■ PROBLEM REQUIREMENTS
For this listing, report how many lines contain the string "minimum", using only a number.

■ PROVIDED DATA

=====

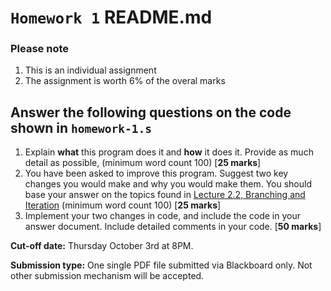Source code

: # ``Homework 1`` README.md

### Please note
1. This is an individual assignment
2. The assignment is worth 6% of the overal marks


## Answer the following questions on the code shown in ``homework-1.s``

1. Explain **what** this program does it and **how** it does it. Provide as much detail as possible, (minimum word count 100) [**25 marks**]
2. You have been asked to improve this program. Suggest two key changes you would make and why you would make them. You should base your answer on the topics found in [Lecture 2.2, Branching and Iteration](https://docs.google.com/presentation/d/1uExcqTJ0l-vdZZx4A0iYYVHCz52E3aHBwSd11B08qHc/edit?usp=sharing) (minimum word count 100) [**25 marks**]
3. Implement your two changes in code, and include the code in your answer document. Include detailed comments in your code. [**50 marks**]

**Cut-off date:** Thursday October 3rd at 8PM.

**Submission type:** One single PDF file submitted via Blackboard only. Not other submission mechanism will be accepted.
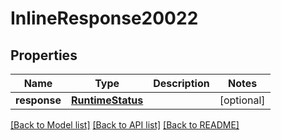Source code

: # InlineResponse20022

## Properties
Name | Type | Description | Notes
------------ | ------------- | ------------- | -------------
**response** | [**RuntimeStatus**](RuntimeStatus.md) |  | [optional] 

[[Back to Model list]](../README.md#documentation-for-models) [[Back to API list]](../README.md#documentation-for-api-endpoints) [[Back to README]](../README.md)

=====

■ RESPONSE FOR THIS EXERCISE
2